1-11 安全確認

 ♥.


 「撃て!!」


 そう怒鳴る荒井にやむを得ず陽菜子は銃を構える。

 足は均一なリズムを保ちながら縦に震え、それにならうかのごとく手も銃を楽器のようにしてカタカタと音を立てている。挙げ句の果てには滲んだ涙で左目が霞み、照星すら見えない始末であった。無論、彼女はその照星が標的に狙いを付ける為取り付けられた物という事を知らなかったが。

 撃ちたくはない。撃てるはずがない――でも撃たなければ自分が撃たれる。

 非日常的な体験、身体が入れ替わるといった非現実的な現象、そして殺傷を非情に強要されている今。普通ならざるアブノーマルな経験の応酬おうしゅうであった。


 「撃たなくていい陽菜子ちゃん、私が止めさせてやる」


 桜も銃を荒井の頭部に向けたまま、横目で陽菜子を見るが彼女は一種のパニック状態にあったのだろう、そんな桜の呼びかけも届いていないといった様子であった。

 覚悟を決めるしかなかった。陽菜子は手を依然として震わせたまま引き金に指をかける。

 この僅か数センチの指の動きで私は元いた日常にいよいよ戻れなくなる。罪を背負って生きていくのだ。そう考えた途端、恐れが彼女の背中から抜けていき、心にまともな思考を放棄し我が儘に暴れる狂人の如き状況への無関心が生まれた。彼女の震えが少しだけ弱まったように見える。

 お母さん、お父さん――理沙ちゃん、ごめん。


 「陽菜子ちゃん!やめッ――」


 陽菜子は力を込めて引き金を引いた。銃口は手の震えで上下左右あちこちを向いたがそれでも銃は荒井を射界に収めたまま弾を射ちだした―――かのように思えた。

 

 銃声と比較すればいささかかわいらしく思えるカチッという音が室内に響いた。その銃声どころか反動が陽菜子の前腕を跳ね上げることも、遊底スライドが後退して薬莢を吐き出すことも無かった。
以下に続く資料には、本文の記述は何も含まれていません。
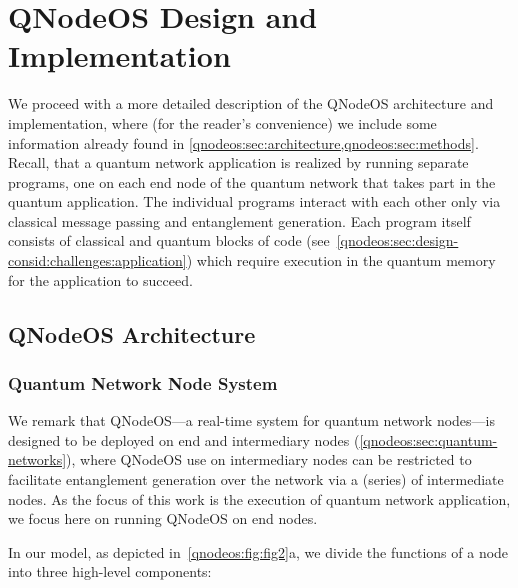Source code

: \section{QNodeOS Design and Implementation}
\label{qnodeos:sec:design}

We proceed with a more detailed description of the \ac{QNodeOS} architecture and implementation, where (for the reader's convenience) we include some information already found in \cref{qnodeos:sec:architecture,qnodeos:sec:methods}. Recall, that a quantum network application is realized by running separate programs, one on each end node of the quantum network that takes part in the quantum application. The individual programs interact with each other only via classical message passing and entanglement generation. Each program itself consists of classical and quantum blocks of code (see~\cref{qnodeos:sec:design-consid:challenges:application}) which require execution in the quantum memory for the application to succeed.

\subsection{QNodeOS Architecture}
\label{qnodeos:sec:appendix-arch}

\subsubsection{Quantum Network Node System}
\label{qnodeos:sec:appendix-arch-node_system}

We remark that \ac{QNodeOS}---a real-time system for quantum network nodes---is designed to be deployed on end and intermediary nodes (\cref{qnodeos:sec:quantum-networks}), where \ac{QNodeOS} use on intermediary nodes can be restricted to facilitate entanglement generation over the network via a (series) of intermediate nodes.
As the focus of this work is the execution of quantum network application, we focus here on running \ac{QNodeOS} on end nodes.

In our model, as depicted in~\cref{qnodeos:fig:fig2}a, we divide the functions of a node into three high-level components:

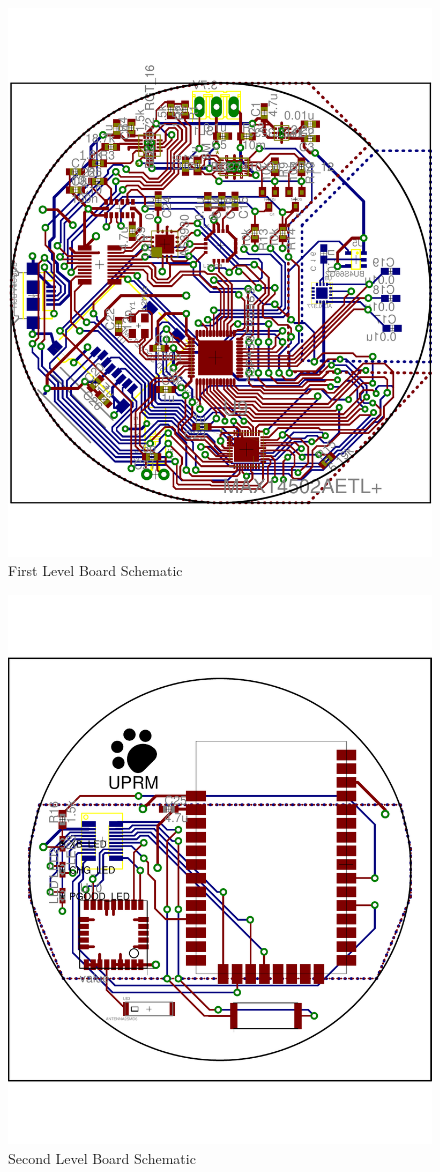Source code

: \begin{figure}[H]
\centering
	\includegraphics[width=\textwidth]{img/FirstLevelBoard}
	\caption{First Level Board Schematic \label{fig:firstBoard}}
\end{figure}

\begin{figure}[H]
\centering
	\includegraphics[width=\textwidth]{img/SecondLevelBoard}
	\caption{Second Level Board Schematic \label{fig:secondBoard}}
\end{figure}
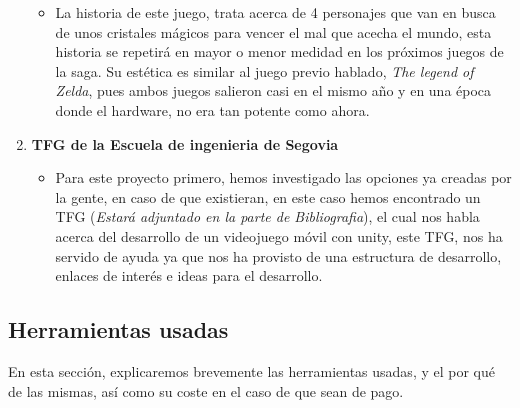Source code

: \documentclass[a4paper]{article}
\begin{document}
\begin{enumerate}
\begin{itemize}
              \item La historia de este juego, trata acerca de 4 personajes que van en busca de unos cristales mágicos para vencer el mal que acecha el mundo, esta historia se repetirá en mayor o menor medidad en los próximos juegos de la saga. Su estética es similar al juego previo hablado, \textit{The legend of Zelda}, pues ambos juegos salieron casi en el mismo año y en una época donde el hardware, no era tan potente como ahora.
          \end{itemize}
    \item \textbf{TFG de la Escuela de ingenieria de Segovia}
          \begin{itemize}
              \item Para este proyecto primero, hemos investigado las opciones ya creadas por la gente, en caso de que existieran, en este caso hemos encontrado un TFG (\textit{Estará adjuntado en la parte de Bibliografia}), el cual nos habla acerca del desarrollo de un videojuego móvil con unity, este TFG, nos ha servido de ayuda ya que nos ha provisto de una estructura de desarrollo, enlaces de interés e ideas para el desarrollo.
          \end{itemize}
\end{enumerate}

\subsection{Herramientas usadas}
En esta sección, explicaremos brevemente las herramientas usadas, y el por qué de las mismas, así como su coste en el caso de que sean de pago.
\end{document}
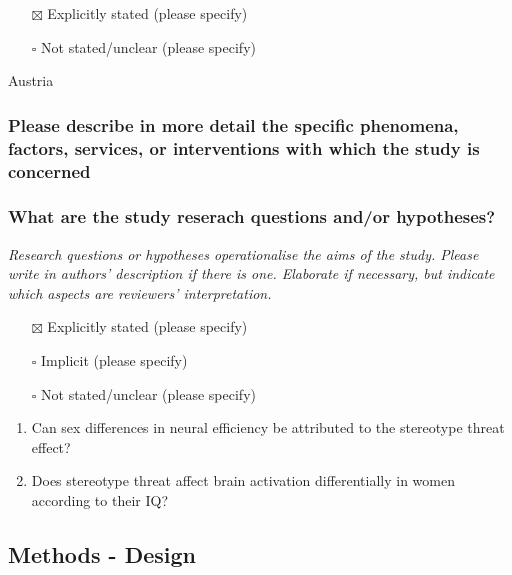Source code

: \documentclass[
  doc, a4paper]{apa7}
\providecommand{\tightlist}{%
  \setlength{\itemsep}{0pt}\setlength{\parskip}{0pt}}
\begin{document}
\begin{itemize}
\tightlist
\item[$\boxtimes$]
  Explicitly stated (please specify)\\
\item[$\square$]
  Not stated/unclear (please specify)
\end{itemize}

Austria

\subsubsection{Please describe in more detail the specific phenomena, factors, services, or interventions with which the study is concerned}\label{please-describe-in-more-detail-the-specific-phenomena-factors-services-or-interventions-with-which-the-study-is-concerned}

\subsubsection{What are the study reserach questions and/or hypotheses?}\label{what-are-the-study-reserach-questions-andor-hypotheses}

\emph{Research questions or hypotheses operationalise the aims of the study. Please write in authors' description if there is one. Elaborate if necessary, but indicate which aspects are reviewers' interpretation.}

\begin{itemize}
\tightlist
\item[$\boxtimes$]
  Explicitly stated (please specify)\\
\item[$\square$]
  Implicit (please specify)\\
\item[$\square$]
  Not stated/unclear (please specify)
\end{itemize}

\begin{enumerate}
\def\labelenumi{\arabic{enumi}.}
\tightlist
\item
  Can sex differences in neural efficiency be attributed to the stereotype threat effect?
\item
  Does stereotype threat affect brain activation differentially in women according to their IQ?
\end{enumerate}

\subsection{Methods - Design}\label{methods---design}
\end{document}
 陽菜子の手から銃が落ち、彼女も膝から崩れ落ちるようにして床に手をついた。それを見た荒井が緩やかに手を打ち合わせて拍手する。


 「合格だ」


 そしてジャックが床に落ちたP226を拾い上げ、弾倉マガジンリリース用のスイッチを押したが、弾倉が落ちて来ることはなかった。

 桜はそれを見て納得したのかため息をついてから自分の銃を下ろす。


 「そうだと確信していた。君は銃把グリップの底部だけは見せようとしなかったからな」


 ジャックが手品の種明かしをするかのように語り始める。


 「君が見ていたのは銃を手に取った時の重さにどういった反応を示すか、だろ?」


 荒井が頷く。陽菜子は引き金を引く前程ではないものの俯いたまま体を震わせていた。


 「一度でも拳銃を握った事がある者なら解ることだ。だがこの銃、弾が入っていませんがなんて言える状況でも無いからな。その一瞬の躊躇いの有無で判断する君の目も凄いが安全装置がかかってるのに引き金を引こうとするかしないかで判断するのは古典的クラシック過ぎるし演技で躱すのも簡単な訳だ。にしても、ここまでさせる必要は無かったと思うが」

 「そうだ、じゃあ次はお前の番だ」


 黒鎧こくがいの全員がそう発言した荒井に目を見開かせる。


 「お前の中身は本当に“ジャックドウ”か?」


 問われたジャックは短く嘆息してから、桜の手からP226を取った。


 「ジャック・・・お前!」


 ジャックは神憑かった速さをもって片手のみで荒井の頭部に向け銃を構えると刹那の躊躇さえなく引き金を引いた。銃声が室内に響き、銃口からは硝煙が昇った。


 「――これでジャックも本物であると信じれそうだな」


 荒井が言った。後ろで見ていた栗栖も驚愕の声をあげる。


 「す、すげえ・・・“モンク”の頭があの国民的アニメのおとっつぁんみてえになってるぜ・・・!」


 桜は先程までの重い雰囲気から一転して愉快なその比喩に吹き出した。

 ジャックの放った弾丸が荒井の頭頂部を掠め、血が膨らむようにして出ている。動揺のために偶然外したのではない。始めからそうなるよういたのだ。近距離であるうえに小銃ならまだしも、手だけで反動をコントロールする必要がある拳銃でここまで正確な射撃ができるのがジャックの極限まで磨かれた手腕を証明した。


 「まだ死にたくはないだろ?“修道僧モンク”だって神と対面するより地に足を着けて生きてたいだろうからな」

 「俺はいつでもいいぞ、この国の為ならな」

 「やはりジョークの解らない男だ、君は」


 ジャックが微笑む、その修道僧が知らない顔で。